WHAT THIS TASK INVOLVES: Print the listing below in its entirety, character for character.

DATA LISTING:
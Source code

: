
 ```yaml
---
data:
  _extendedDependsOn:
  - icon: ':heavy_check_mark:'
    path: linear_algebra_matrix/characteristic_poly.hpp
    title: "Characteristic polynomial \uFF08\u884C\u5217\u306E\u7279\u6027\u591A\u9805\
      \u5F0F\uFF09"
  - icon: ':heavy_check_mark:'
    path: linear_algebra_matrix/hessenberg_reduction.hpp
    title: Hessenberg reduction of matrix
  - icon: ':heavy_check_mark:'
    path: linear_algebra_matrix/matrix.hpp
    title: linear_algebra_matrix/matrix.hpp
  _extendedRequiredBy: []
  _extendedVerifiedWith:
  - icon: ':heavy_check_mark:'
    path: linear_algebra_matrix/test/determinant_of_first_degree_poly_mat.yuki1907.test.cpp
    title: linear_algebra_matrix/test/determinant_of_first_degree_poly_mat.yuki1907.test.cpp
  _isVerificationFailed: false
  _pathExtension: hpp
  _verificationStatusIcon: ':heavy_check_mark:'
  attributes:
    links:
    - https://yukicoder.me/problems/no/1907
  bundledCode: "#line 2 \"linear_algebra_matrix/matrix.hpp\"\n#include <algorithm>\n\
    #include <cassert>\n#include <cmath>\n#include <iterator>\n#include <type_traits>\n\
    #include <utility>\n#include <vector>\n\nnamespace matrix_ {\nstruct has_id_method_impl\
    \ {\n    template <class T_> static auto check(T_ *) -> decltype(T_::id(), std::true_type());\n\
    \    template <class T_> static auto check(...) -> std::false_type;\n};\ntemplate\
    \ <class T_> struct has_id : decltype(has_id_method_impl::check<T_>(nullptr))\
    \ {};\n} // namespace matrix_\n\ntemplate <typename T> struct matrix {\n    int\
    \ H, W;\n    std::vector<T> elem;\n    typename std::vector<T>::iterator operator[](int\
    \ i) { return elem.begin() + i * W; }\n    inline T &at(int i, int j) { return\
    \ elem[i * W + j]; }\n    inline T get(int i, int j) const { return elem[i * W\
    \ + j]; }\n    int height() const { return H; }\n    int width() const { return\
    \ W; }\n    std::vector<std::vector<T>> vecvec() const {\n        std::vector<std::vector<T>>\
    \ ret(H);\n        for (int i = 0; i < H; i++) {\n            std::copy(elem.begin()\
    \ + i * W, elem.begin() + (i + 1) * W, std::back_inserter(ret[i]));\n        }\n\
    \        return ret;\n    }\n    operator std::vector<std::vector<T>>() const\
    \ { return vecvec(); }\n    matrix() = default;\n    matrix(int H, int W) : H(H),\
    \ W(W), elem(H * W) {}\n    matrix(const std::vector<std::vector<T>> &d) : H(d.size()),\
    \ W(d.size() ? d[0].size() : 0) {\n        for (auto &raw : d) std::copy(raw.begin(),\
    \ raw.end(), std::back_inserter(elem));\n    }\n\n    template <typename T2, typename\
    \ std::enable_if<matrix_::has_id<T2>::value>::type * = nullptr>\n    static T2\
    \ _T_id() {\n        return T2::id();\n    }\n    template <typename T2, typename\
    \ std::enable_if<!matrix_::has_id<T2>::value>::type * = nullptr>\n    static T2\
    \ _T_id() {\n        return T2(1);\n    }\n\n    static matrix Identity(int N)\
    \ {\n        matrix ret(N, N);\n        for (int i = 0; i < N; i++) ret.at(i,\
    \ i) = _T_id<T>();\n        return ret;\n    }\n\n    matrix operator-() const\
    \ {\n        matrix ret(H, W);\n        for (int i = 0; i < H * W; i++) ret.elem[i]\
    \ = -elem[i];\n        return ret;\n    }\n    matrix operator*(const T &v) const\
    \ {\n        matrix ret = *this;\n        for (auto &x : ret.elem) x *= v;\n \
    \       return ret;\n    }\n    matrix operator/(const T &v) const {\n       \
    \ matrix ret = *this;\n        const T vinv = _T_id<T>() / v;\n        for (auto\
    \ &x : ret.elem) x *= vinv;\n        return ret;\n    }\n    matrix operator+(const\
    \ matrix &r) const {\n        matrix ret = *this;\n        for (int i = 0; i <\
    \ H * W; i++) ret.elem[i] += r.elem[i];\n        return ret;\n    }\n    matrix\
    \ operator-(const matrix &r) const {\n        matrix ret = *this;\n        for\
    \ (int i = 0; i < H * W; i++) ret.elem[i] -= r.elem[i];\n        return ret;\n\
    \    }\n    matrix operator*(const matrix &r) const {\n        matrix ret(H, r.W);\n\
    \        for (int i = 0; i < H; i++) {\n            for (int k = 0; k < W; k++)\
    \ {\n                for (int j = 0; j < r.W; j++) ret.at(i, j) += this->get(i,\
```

OUTPUT FOR THIS EXERCISE:
Source code

:
 ```yaml
---
data:
  _extendedDependsOn:
  - icon: ':heavy_check_mark:'
    path: linear_algebra_matrix/characteristic_poly.hpp
    title: "Characteristic polynomial \uFF08\u884C\u5217\u306E\u7279\u6027\u591A\u9805\
      \u5F0F\uFF09"
  - icon: ':heavy_check_mark:'
    path: linear_algebra_matrix/hessenberg_reduction.hpp
    title: Hessenberg reduction of matrix
  - icon: ':heavy_check_mark:'
    path: linear_algebra_matrix/matrix.hpp
    title: linear_algebra_matrix/matrix.hpp
  _extendedRequiredBy: []
  _extendedVerifiedWith:
  - icon: ':heavy_check_mark:'
    path: linear_algebra_matrix/test/determinant_of_first_degree_poly_mat.yuki1907.test.cpp
    title: linear_algebra_matrix/test/determinant_of_first_degree_poly_mat.yuki1907.test.cpp
  _isVerificationFailed: false
  _pathExtension: hpp
  _verificationStatusIcon: ':heavy_check_mark:'
  attributes:
    links:
    - https://yukicoder.me/problems/no/1907
  bundledCode: "#line 2 \"linear_algebra_matrix/matrix.hpp\"\n#include <algorithm>\n\
    #include <cassert>\n#include <cmath>\n#include <iterator>\n#include <type_traits>\n\
    #include <utility>\n#include <vector>\n\nnamespace matrix_ {\nstruct has_id_method_impl\
    \ {\n    template <class T_> static auto check(T_ *) -> decltype(T_::id(), std::true_type());\n\
    \    template <class T_> static auto check(...) -> std::false_type;\n};\ntemplate\
    \ <class T_> struct has_id : decltype(has_id_method_impl::check<T_>(nullptr))\
    \ {};\n} // namespace matrix_\n\ntemplate <typename T> struct matrix {\n    int\
    \ H, W;\n    std::vector<T> elem;\n    typename std::vector<T>::iterator operator[](int\
    \ i) { return elem.begin() + i * W; }\n    inline T &at(int i, int j) { return\
    \ elem[i * W + j]; }\n    inline T get(int i, int j) const { return elem[i * W\
    \ + j]; }\n    int height() const { return H; }\n    int width() const { return\
    \ W; }\n    std::vector<std::vector<T>> vecvec() const {\n        std::vector<std::vector<T>>\
    \ ret(H);\n        for (int i = 0; i < H; i++) {\n            std::copy(elem.begin()\
    \ + i * W, elem.begin() + (i + 1) * W, std::back_inserter(ret[i]));\n        }\n\
    \        return ret;\n    }\n    operator std::vector<std::vector<T>>() const\
    \ { return vecvec(); }\n    matrix() = default;\n    matrix(int H, int W) : H(H),\
    \ W(W), elem(H * W) {}\n    matrix(const std::vector<std::vector<T>> &d) : H(d.size()),\
    \ W(d.size() ? d[0].size() : 0) {\n        for (auto &raw : d) std::copy(raw.begin(),\
    \ raw.end(), std::back_inserter(elem));\n    }\n\n    template <typename T2, typename\
    \ std::enable_if<matrix_::has_id<T2>::value>::type * = nullptr>\n    static T2\
    \ _T_id() {\n        return T2::id();\n    }\n    template <typename T2, typename\
    \ std::enable_if<!matrix_::has_id<T2>::value>::type * = nullptr>\n    static T2\
    \ _T_id() {\n        return T2(1);\n    }\n\n    static matrix Identity(int N)\
    \ {\n        matrix ret(N, N);\n        for (int i = 0; i < N; i++) ret.at(i,\
    \ i) = _T_id<T>();\n        return ret;\n    }\n\n    matrix operator-() const\
    \ {\n        matrix ret(H, W);\n        for (int i = 0; i < H * W; i++) ret.elem[i]\
    \ = -elem[i];\n        return ret;\n    }\n    matrix operator*(const T &v) const\
    \ {\n        matrix ret = *this;\n        for (auto &x : ret.elem) x *= v;\n \
    \       return ret;\n    }\n    matrix operator/(const T &v) const {\n       \
    \ matrix ret = *this;\n        const T vinv = _T_id<T>() / v;\n        for (auto\
    \ &x : ret.elem) x *= vinv;\n        return ret;\n    }\n    matrix operator+(const\
    \ matrix &r) const {\n        matrix ret = *this;\n        for (int i = 0; i <\
    \ H * W; i++) ret.elem[i] += r.elem[i];\n        return ret;\n    }\n    matrix\
    \ operator-(const matrix &r) const {\n        matrix ret = *this;\n        for\
    \ (int i = 0; i < H * W; i++) ret.elem[i] -= r.elem[i];\n        return ret;\n\
    \    }\n    matrix operator*(const matrix &r) const {\n        matrix ret(H, r.W);\n\
    \        for (int i = 0; i < H; i++) {\n            for (int k = 0; k < W; k++)\
    \ {\n                for (int j = 0; j < r.W; j++) ret.at(i, j) += this->get(i,\
```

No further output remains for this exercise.